That's a red flag. And so, I think you, in humility and in love, and again, I can tell you have this love for the church, addressing your concerns to the pastor and to the leadership, making an appeal, not in a way that's seeking to be divisive, but in a way, you know, it's done out of love, because you love the church, and you're saying, the thing we need more than anything is the Word of God, and I am concerned that we are drifting from that. We're seeking to please man rather than to please God.

And so, I think you make that appeal. And if it becomes clear, surely, the church is just not interested in preaching the Word of God like that. If the focus of the church is, well, we want to sort of, you know, coddle people to Jesus, and that means we're not going to preach about sin. That means we're going to avoid certain books of the Bible. That means we're going to do more self-help and psychology instead of preaching the Word. Then I would say you do need to find a church that is going to faithfully preach the Word, and I know that the really hard thing about that is you just love this church, and you love the people there. And so, I pray that there is a revival, if you will, of focus on Scripture and a love for God's Word, and the sense of, God, no, this is where we need to be.

This is what the people need. They need to hear from the Lord. And if we're not giving them that as pastors, we're not doing our job. May the Lord be with you, Shirley.

Shirley, thanks so much for calling in. We'll be praying for you in the whole situation there in your church. You know, Adriel, this is not an uncommon issue, and it really, it makes me think of when an elder board is looking to call a new pastor, they really need to do their due diligence on what that pastor stands for and what he has planned for that congregation. Yeah, I think that's very, very important, and I mean, Paul gives us the qualifications in 1 Timothy 3 and Titus chapter 1. One of them is the ability to teach, and if, indeed, the pastor, the minister, you know, 1 Timothy 5, is laboring in preaching and in teaching, then, you know, they have to, what are they preaching? What are they teaching? Is it according to God's Word?

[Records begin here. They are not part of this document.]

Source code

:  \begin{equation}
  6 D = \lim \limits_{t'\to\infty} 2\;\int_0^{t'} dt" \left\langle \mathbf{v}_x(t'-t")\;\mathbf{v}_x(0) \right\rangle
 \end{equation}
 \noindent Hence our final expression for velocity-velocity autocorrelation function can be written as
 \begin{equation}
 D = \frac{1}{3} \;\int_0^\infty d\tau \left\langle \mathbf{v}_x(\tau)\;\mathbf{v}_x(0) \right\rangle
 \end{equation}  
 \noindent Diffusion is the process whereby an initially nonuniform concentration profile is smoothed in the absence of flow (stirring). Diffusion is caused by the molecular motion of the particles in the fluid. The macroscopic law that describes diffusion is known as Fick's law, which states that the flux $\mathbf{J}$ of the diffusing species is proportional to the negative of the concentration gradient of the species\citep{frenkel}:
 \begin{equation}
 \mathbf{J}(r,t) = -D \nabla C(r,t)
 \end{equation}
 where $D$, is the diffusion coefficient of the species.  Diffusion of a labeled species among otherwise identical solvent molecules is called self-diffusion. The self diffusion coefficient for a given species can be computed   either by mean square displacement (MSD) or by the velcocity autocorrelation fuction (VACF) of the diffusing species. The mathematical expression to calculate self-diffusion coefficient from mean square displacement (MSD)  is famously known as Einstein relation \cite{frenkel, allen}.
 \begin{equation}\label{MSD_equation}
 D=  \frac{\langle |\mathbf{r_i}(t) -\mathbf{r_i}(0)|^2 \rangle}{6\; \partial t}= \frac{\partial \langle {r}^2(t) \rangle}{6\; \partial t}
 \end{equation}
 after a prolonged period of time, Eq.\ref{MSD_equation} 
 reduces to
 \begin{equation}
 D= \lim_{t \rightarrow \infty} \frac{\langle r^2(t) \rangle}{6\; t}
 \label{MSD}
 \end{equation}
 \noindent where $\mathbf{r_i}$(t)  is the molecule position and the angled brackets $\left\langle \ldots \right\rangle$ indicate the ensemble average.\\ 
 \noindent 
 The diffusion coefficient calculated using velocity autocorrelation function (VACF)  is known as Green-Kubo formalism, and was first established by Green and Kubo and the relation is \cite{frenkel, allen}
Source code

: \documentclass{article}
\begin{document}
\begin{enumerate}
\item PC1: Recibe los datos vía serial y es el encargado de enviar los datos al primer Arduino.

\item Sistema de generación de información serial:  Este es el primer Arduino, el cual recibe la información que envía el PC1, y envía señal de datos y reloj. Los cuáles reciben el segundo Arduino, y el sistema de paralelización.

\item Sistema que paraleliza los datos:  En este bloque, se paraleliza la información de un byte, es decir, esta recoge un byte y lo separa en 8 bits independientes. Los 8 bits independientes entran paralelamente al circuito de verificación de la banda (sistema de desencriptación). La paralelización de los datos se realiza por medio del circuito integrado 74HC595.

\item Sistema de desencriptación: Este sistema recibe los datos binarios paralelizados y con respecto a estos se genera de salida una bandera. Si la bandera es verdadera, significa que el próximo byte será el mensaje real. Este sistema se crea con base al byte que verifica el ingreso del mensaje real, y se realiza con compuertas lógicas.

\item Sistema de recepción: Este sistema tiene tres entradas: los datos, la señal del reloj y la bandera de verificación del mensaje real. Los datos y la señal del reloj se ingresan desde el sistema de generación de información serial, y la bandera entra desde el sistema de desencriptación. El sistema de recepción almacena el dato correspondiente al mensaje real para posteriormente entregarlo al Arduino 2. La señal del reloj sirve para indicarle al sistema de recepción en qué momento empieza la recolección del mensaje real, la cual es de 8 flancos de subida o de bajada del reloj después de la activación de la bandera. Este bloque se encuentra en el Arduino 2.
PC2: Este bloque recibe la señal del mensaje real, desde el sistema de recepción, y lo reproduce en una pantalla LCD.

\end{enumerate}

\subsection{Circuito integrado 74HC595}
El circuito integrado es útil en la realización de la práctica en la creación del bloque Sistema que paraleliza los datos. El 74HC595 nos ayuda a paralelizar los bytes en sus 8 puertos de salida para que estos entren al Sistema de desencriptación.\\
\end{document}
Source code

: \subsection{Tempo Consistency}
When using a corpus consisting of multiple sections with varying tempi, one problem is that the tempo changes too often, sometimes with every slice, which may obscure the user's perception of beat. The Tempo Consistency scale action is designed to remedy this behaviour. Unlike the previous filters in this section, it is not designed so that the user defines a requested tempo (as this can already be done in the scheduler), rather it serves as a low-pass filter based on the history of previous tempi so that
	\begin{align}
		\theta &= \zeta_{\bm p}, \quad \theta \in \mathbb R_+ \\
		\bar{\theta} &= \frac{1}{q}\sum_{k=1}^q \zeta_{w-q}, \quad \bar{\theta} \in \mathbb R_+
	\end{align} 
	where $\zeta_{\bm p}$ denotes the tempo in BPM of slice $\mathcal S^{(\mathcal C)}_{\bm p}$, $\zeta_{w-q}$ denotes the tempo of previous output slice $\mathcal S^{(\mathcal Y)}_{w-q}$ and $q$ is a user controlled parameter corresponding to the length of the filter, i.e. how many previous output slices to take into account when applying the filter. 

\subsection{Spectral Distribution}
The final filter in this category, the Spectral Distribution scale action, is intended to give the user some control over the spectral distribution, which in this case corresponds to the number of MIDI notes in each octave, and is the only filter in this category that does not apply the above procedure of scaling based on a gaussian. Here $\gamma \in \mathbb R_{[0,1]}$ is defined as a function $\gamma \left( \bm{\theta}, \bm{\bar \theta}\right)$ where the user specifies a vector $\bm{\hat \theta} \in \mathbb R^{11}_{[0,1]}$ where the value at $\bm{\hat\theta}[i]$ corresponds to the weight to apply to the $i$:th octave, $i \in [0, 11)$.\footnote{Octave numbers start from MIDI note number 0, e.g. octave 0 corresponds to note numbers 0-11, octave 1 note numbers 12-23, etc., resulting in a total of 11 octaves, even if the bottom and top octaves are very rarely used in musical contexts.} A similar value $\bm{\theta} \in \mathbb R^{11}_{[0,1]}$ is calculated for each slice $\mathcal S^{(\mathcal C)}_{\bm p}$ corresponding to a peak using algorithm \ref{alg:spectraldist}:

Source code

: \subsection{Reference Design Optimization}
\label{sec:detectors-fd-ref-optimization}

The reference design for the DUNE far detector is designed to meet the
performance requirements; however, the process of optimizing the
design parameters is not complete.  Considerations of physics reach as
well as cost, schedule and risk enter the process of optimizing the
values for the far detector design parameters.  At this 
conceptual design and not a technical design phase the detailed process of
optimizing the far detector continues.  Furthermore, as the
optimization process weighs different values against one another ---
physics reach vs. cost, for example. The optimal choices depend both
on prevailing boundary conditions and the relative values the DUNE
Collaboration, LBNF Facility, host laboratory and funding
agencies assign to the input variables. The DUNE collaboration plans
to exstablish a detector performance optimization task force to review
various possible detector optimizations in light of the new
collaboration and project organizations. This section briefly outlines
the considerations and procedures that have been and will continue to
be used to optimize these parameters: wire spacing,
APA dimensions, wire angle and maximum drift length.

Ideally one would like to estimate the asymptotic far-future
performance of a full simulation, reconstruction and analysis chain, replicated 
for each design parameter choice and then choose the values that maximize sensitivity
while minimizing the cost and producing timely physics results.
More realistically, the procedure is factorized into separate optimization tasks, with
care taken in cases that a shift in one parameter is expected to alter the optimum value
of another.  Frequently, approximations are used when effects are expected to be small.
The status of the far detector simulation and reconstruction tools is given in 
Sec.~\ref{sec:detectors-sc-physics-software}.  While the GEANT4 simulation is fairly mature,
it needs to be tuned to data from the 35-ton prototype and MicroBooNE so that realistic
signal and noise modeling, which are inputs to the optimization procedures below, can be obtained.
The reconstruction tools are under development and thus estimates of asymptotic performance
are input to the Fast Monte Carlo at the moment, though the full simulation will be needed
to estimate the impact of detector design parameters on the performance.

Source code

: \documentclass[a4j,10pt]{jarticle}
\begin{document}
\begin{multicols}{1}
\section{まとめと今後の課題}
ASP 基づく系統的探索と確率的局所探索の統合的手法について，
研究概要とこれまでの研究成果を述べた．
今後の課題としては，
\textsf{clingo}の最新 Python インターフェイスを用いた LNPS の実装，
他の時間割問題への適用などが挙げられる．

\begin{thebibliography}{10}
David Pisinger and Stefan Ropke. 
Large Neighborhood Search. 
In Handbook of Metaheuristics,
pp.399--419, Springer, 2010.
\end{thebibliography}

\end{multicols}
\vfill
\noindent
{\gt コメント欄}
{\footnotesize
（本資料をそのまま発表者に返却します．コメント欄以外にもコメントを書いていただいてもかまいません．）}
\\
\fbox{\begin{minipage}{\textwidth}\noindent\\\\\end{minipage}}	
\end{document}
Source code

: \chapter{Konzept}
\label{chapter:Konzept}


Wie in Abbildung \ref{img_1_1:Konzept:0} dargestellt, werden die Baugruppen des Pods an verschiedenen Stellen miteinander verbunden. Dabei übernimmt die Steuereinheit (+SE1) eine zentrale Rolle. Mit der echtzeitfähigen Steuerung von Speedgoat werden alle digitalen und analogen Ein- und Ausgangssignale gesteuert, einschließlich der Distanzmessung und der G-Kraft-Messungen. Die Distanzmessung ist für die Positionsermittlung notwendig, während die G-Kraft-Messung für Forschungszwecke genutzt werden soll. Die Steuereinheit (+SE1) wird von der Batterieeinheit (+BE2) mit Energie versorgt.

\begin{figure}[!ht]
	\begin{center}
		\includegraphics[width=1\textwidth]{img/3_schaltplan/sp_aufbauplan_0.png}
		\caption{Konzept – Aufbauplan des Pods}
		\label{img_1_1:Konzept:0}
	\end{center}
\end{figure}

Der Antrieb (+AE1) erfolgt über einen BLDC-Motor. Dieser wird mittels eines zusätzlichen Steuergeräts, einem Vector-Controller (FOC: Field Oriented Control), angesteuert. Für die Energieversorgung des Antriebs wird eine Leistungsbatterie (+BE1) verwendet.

And if they're not doing that, then you're totally right, Bill. That's not something that we can be okay with or should stand for as elders, but also as members in the church as well. Well said. This is Core Christianity with Pastor Adriel Sanchez. Chances are there's somebody in your life, maybe somebody you work with, maybe a neighbor or someone you're friends with who is not a Christian, and maybe sometimes you get into conversations with them, and they ask you some hard questions about the Christian faith and why you believe what you believe, and maybe you feel kind of backed into a corner sometimes, you're not sure how to respond. So we've created a resource just for you that will help you in those conversations. Yeah, it's, you know, a helpful resource called Tough Questions Answered, where we dig into a series of the difficult questions that get asked about the Christian faith.

Get a hold of this resource over at corechristianity.com forward slash offers. Talking about things like, doesn't science make religion unnecessary? Why is Christianity so exclusive? What about other religions? Isn't the Bible just a bunch of myths? All those things are addressed in this particular resource. You can find it at corechristianity.com.

Look for Tough Questions Answered. Well, we do get voicemails here at Core Christianity, and here's one that came in from Roger. The Bible says that we shouldn't be worshiping idols, and I know the Catholic churches have a bunch of crosses and idols of the Virgin Mary and Joseph and all the saints. They're all in statues, and people actually worship and praise the Virgin Mary. I think that's what's wrong in the Catholic church.

Thank you. Well, brother. Well, thank you for sharing that, and, you know, I would be in agreement with you that there's one of the issues in Roman Catholicism.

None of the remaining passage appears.